Dokładnie pamiętam dzień, gdy się poznaliśmy. Był 5 września 1978 roku, statek Batory. Nie, nie płynęliśmy w kierunku Stanów Zjednoczonych, po prostu był bankiet zorganizowany podczas festiwalu filmowego. Ale ja w Stasiu zakochałam się dużo, dużo wcześniej. Wystąpił w moim liceum. Ja miałam 15 lat, on 33, przechodził tuż obok, ale zupełnie nie zwrócił na mnie uwagi.
Wychodzić za mąż nie chciałam, wydawało mi się to niepotrzebne. I tak byliśmy rodziną, mieszkaliśmy razem, urodził się nasz syn Sebastian. Ale Stasiek przekonał mnie do ślubu, że gdyby mu się coś stało, to choć rentę po nim będziemy mieć.
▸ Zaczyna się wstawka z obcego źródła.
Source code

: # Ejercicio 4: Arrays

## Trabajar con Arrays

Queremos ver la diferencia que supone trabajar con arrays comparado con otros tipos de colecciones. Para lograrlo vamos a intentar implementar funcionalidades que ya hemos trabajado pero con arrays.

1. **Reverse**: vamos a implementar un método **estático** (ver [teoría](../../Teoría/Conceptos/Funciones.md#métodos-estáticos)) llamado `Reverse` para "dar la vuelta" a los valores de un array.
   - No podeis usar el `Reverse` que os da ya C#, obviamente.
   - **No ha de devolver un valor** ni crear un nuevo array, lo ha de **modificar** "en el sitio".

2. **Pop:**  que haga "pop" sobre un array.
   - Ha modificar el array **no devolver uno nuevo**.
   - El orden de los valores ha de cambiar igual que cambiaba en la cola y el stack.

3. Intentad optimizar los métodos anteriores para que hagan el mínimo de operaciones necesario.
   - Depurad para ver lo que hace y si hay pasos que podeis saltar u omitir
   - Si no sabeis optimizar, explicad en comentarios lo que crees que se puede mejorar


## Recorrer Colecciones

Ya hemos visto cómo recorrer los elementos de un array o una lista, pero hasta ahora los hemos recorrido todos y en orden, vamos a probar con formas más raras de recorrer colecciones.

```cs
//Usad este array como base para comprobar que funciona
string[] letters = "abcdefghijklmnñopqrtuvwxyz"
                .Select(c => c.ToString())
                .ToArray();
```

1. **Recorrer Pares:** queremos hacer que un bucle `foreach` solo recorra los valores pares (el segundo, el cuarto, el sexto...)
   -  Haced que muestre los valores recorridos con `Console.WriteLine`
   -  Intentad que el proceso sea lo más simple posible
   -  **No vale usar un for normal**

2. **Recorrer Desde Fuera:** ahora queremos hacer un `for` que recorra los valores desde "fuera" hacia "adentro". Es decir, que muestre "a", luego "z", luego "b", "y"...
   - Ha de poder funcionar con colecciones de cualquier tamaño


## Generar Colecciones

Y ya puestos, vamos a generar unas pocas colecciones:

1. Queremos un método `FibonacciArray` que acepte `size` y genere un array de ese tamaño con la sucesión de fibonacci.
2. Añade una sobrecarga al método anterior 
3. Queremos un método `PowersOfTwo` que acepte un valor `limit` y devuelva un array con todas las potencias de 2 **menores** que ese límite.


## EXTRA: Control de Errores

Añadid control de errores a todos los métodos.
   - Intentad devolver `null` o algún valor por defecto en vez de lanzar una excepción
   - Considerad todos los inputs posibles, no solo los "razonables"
Nieprawda, że życie z artystą jest trudne. Stasiek potrafił zostawić pracę za drzwiami. Zresztą znałam to środowisko, bo pracowałam jako tłumacz przy spektaklu "Kusy" w warszawskim Teatrze Polskim. Był złotą rączką. Jaki piękny wiejski dom wybudował dla nas nieopodal wschodniej granicy! Kiedy wracał z teatru, czekała na niego kolacja, ale rano to on robił śniadanie. Dzieliliśmy się pracą na zasadzie "kto chce". Układ był bardzo partnerski.
Choroba zaczęła się niespodziewanie, puchły mu nogi. Lekarze mówili, że to krążenie, ale ja uparłam się, że kręgosłup. To był szpiczak, potem przyplątał się czerniak. Pobyt w pierwszym szpitalu nie był sukcesem, podczas operacji złamano mu biodro. Załatwiliśmy mu lepszy szpital, a on mówił: "Nie wypada". I gdy wyglądało, że wychodzimy na prostą, stało się najgorsze: "Anna, nie mogę oddychać" - obudził mnie, gdy położyliśmy się po obiedzie odpocząć. Karetka, OIOM. Nic nie dało się zrobić. To był zator płucny, rezultat chemii. Stasiek umarł cztery dni przed swoimi 70. urodzinami.
Miał piękny pogrzeb, Ignacy Gogolewski cudnie wyrecytował fragment z Kordiana, Laura Łącz przeczytała wiersz reżysera Maćka Bordowicza. A ja z synem zostaliśmy sami. Na długo odsunęłam się od życia.
Mieliśmy ze Stasiem tylko piękne chwile, pokłóciliśmy się może ze trzy razy w życiu. Gdyby co dziesiąta kobieta miała takiego męża, dzieci takiego ojca, wnukowie dziadka, świat byłby przepiękny.